The dispute has turned into a gauge of how France, and perhaps the rest of Europe, will mediate a struggle between telecommunications providers against Internet companies like Google (GOOG), which generate billions of dollars in revenue from traffic that travels freely on their networks.

European telecommunications companies want a share of that money, saying they need it to finance investments in faster broadband networks -- and, as the latest incident shows, they are willing to flex their muscles to get it.

Until now, European regulators have taken a laissez-faire approach, in contrast to the U.S. Federal Communications Commission, which has imposed guidelines barring operators of fixed-line broadband networks from blocking access to sites providing lawful content.

On Monday, Fleur Pellerin, the French minister for the digital economy, said she had persuaded the Internet service provider, Free, to restore full access. The company, which has long balked at carrying the huge volume of traffic from sites owned by Google without compensation, had moved last week to block online ads when it introduced a new version of its Internet access software.

"An Internet service provider cannot unilaterally implement such blocking," Pellerin said at a news conference Monday, after meetings with online publishing and advertising groups, which had complained about a possible loss of revenue.

While she acknowledged that it could be annoying "when five ads pop up on a site," she added that advertising should not be treated differently from other kinds of content. "This kind of blocking is inconsistent with a free and open Internet, to which I am very attached."

While rejecting the initiative by Free, Pellerin said it was legitimate for the company to raise the question of who should pay for expensive network upgrades to handle growing volumes of Internet traffic.

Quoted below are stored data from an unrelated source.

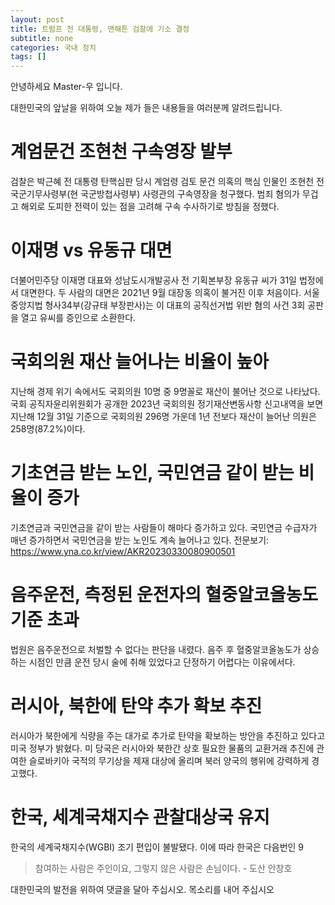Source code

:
 ```yaml
---
layout: post
title: 트럼프 전 대통령, 맨해튼 검찰에 기소 결정
subtitle: none
categories: 국내 정치
tags: []
---
```


안녕하세요 Master-우 입니다.

대한민국의 앞날을 위하여 오늘 제가 들은 내용들을 여러분께 알려드립니다.


# 계엄문건 조현천 구속영장 발부
검찰은 박근혜 전 대통령 탄핵심판 당시 계엄령 검토 문건 의혹의 핵심 인물인 조현천 전 국군기무사령부(현 국군방첩사령부) 사령관의 구속영장을 청구했다. 범죄 혐의가 무겁고 해외로 도피한 전력이 있는 점을 고려해 구속 수사하기로 방침을 정했다.

# 이재명 vs 유동규 대면
더불어민주당 이재명 대표와 성남도시개발공사 전 기획본부장 유동규 씨가 31일 법정에서 대면한다. 두 사람의 대면은 2021년 9월 대장동 의혹이 불거진 이후 처음이다. 서울중앙지법 형사34부(강규태 부장판사)는 이 대표의 공직선거법 위반 혐의 사건 3회 공판을 열고 유씨를 증인으로 소환한다.

# 국회의원 재산 늘어나는 비율이 높아
지난해 경제 위기 속에서도 국회의원 10명 중 9명꼴로 재산이 불어난 것으로 나타났다. 국회 공직자윤리위원회가 공개한 2023년 국회의원 정기재산변동사항 신고내역을 보면 지난해 12월 31일 기준으로 국회의원 296명 가운데 1년 전보다 재산이 늘어난 의원은 258명(87.2%)이다. 

# 기초연금 받는 노인, 국민연금 같이 받는 비율이 증가
기초연금과 국민연금을 같이 받는 사람들이 해마다 증가하고 있다. 국민연금 수급자가 매년 증가하면서 국민연금을 받는 노인도 계속 늘어나고 있다. 전문보기: https://www.yna.co.kr/view/AKR20230330080900501

# 음주운전, 측정된 운전자의 혈중알코올농도 기준 초과
법원은 음주운전으로 처벌할 수 없다는 판단을 내렸다. 음주 후 혈중알코올농도가 상승하는 시점인 만큼 운전 당시 술에 취해 있었다고 단정하기 어렵다는 이유에서다.

# 러시아, 북한에 탄약 추가 확보 추진
러시아가 북한에게 식량을 주는 대가로 추가로 탄약을 확보하는 방안을 추진하고 있다고 미국 정부가 밝혔다. 미 당국은 러시아와 북한간 상호 필요한 물품의 교환거래 추진에 관여한 슬로바키아 국적의 무기상을 제재 대상에 올리며 북러 양국의 행위에 강력하게 경고했다.

# 한국, 세계국채지수 관찰대상국 유지
한국의 세계국채지수(WGBI) 조기 편입이 불발됐다. 이에 따라 한국은 다음번인 9


> 참여하는 사람은 주인이요, 그렇지 않은 사람은 손님이다. - 도산 안창호

대한민국의 발전을 위하여 댓글을 달아 주십시오. 목소리를 내어 주십시오
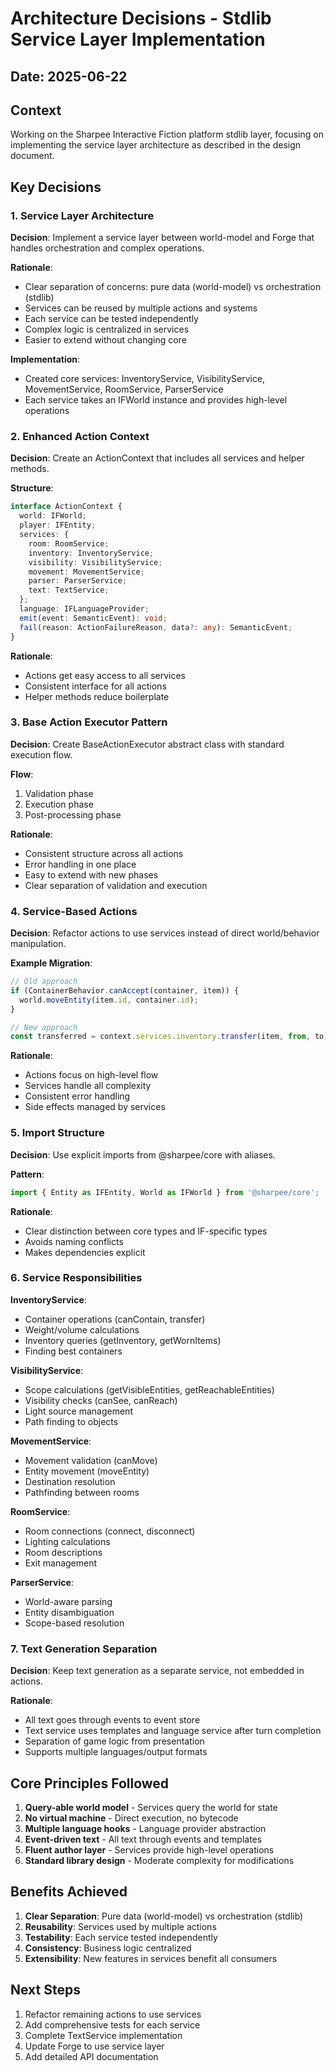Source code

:# Architecture Decisions - Stdlib Service Layer Implementation

## Date: 2025-06-22

## Context
Working on the Sharpee Interactive Fiction platform stdlib layer, focusing on implementing the service layer architecture as described in the design document.

## Key Decisions

### 1. Service Layer Architecture
**Decision**: Implement a service layer between world-model and Forge that handles orchestration and complex operations.

**Rationale**:
- Clear separation of concerns: pure data (world-model) vs orchestration (stdlib)
- Services can be reused by multiple actions and systems
- Each service can be tested independently
- Complex logic is centralized in services
- Easier to extend without changing core

**Implementation**:
- Created core services: InventoryService, VisibilityService, MovementService, RoomService, ParserService
- Each service takes an IFWorld instance and provides high-level operations

### 2. Enhanced Action Context
**Decision**: Create an ActionContext that includes all services and helper methods.

**Structure**:
```typescript
interface ActionContext {
  world: IFWorld;
  player: IFEntity;
  services: {
    room: RoomService;
    inventory: InventoryService;
    visibility: VisibilityService;
    movement: MovementService;
    parser: ParserService;
    text: TextService;
  };
  language: IFLanguageProvider;
  emit(event: SemanticEvent): void;
  fail(reason: ActionFailureReason, data?: any): SemanticEvent;
}
```

**Rationale**:
- Actions get easy access to all services
- Consistent interface for all actions
- Helper methods reduce boilerplate

### 3. Base Action Executor Pattern
**Decision**: Create BaseActionExecutor abstract class with standard execution flow.

**Flow**:
1. Validation phase
2. Execution phase  
3. Post-processing phase

**Rationale**:
- Consistent structure across all actions
- Error handling in one place
- Easy to extend with new phases
- Clear separation of validation and execution

### 4. Service-Based Actions
**Decision**: Refactor actions to use services instead of direct world/behavior manipulation.

**Example Migration**:
```typescript
// Old approach
if (ContainerBehavior.canAccept(container, item)) {
  world.moveEntity(item.id, container.id);
}

// New approach
const transferred = context.services.inventory.transfer(item, from, to);
```

**Rationale**:
- Actions focus on high-level flow
- Services handle all complexity
- Consistent error handling
- Side effects managed by services

### 5. Import Structure
**Decision**: Use explicit imports from @sharpee/core with aliases.

**Pattern**:
```typescript
import { Entity as IFEntity, World as IFWorld } from '@sharpee/core';
```

**Rationale**:
- Clear distinction between core types and IF-specific types
- Avoids naming conflicts
- Makes dependencies explicit

### 6. Service Responsibilities

**InventoryService**:
- Container operations (canContain, transfer)
- Weight/volume calculations
- Inventory queries (getInventory, getWornItems)
- Finding best containers

**VisibilityService**:
- Scope calculations (getVisibleEntities, getReachableEntities)
- Visibility checks (canSee, canReach)
- Light source management
- Path finding to objects

**MovementService**:
- Movement validation (canMove)
- Entity movement (moveEntity)
- Destination resolution
- Pathfinding between rooms

**RoomService**:
- Room connections (connect, disconnect)
- Lighting calculations
- Room descriptions
- Exit management

**ParserService**:
- World-aware parsing
- Entity disambiguation
- Scope-based resolution

### 7. Text Generation Separation
**Decision**: Keep text generation as a separate service, not embedded in actions.

**Rationale**:
- All text goes through events to event store
- Text service uses templates and language service after turn completion
- Separation of game logic from presentation
- Supports multiple languages/output formats

## Core Principles Followed

1. **Query-able world model** - Services query the world for state
2. **No virtual machine** - Direct execution, no bytecode
3. **Multiple language hooks** - Language provider abstraction
4. **Event-driven text** - All text through events and templates
5. **Fluent author layer** - Services provide high-level operations
6. **Standard library design** - Moderate complexity for modifications

## Benefits Achieved

1. **Clear Separation**: Pure data (world-model) vs orchestration (stdlib)
2. **Reusability**: Services used by multiple actions
3. **Testability**: Each service tested independently
4. **Consistency**: Business logic centralized
5. **Extensibility**: New features in services benefit all consumers

## Next Steps

1. Refactor remaining actions to use services
2. Add comprehensive tests for each service
3. Complete TextService implementation
4. Update Forge to use service layer
5. Add detailed API documentation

French Internet analysts said advertisements appearing on Google-owned sites or distributed by Google appeared to have been the only ones affected -- fueling speculation that the move was a tactic to try to get Google to share some of its advertising revenue with Internet service providers. Google's YouTube video-sharing site is the biggest bandwidth user among Internet companies.

Google was not represented at the meetings Monday with Pellerin. In an interesting twist, its case was effectively argued by other Web publishers, including French newspapers, even though these sites, in a related dispute, are seeking their own revenue-sharing arrangement with Google. Separately, French tax collectors are also looking into the company's fiscal practices, under which it largely avoids paying corporate taxes in France by routing its ad revenue through Ireland, which has lower rates. One proposal that has been discussed would be to use receipts from a tax on Google to support local websites.

In yet another dispute involving Free and Google, the French telecommunications regulator is investigating complaints that the Internet provider has been discriminating against YouTube. In that case, a French consumer organization, UFC-Que Choisir, said it suspected that Free was limiting customer access to YouTube because of the high amount of bandwidth the site consumed.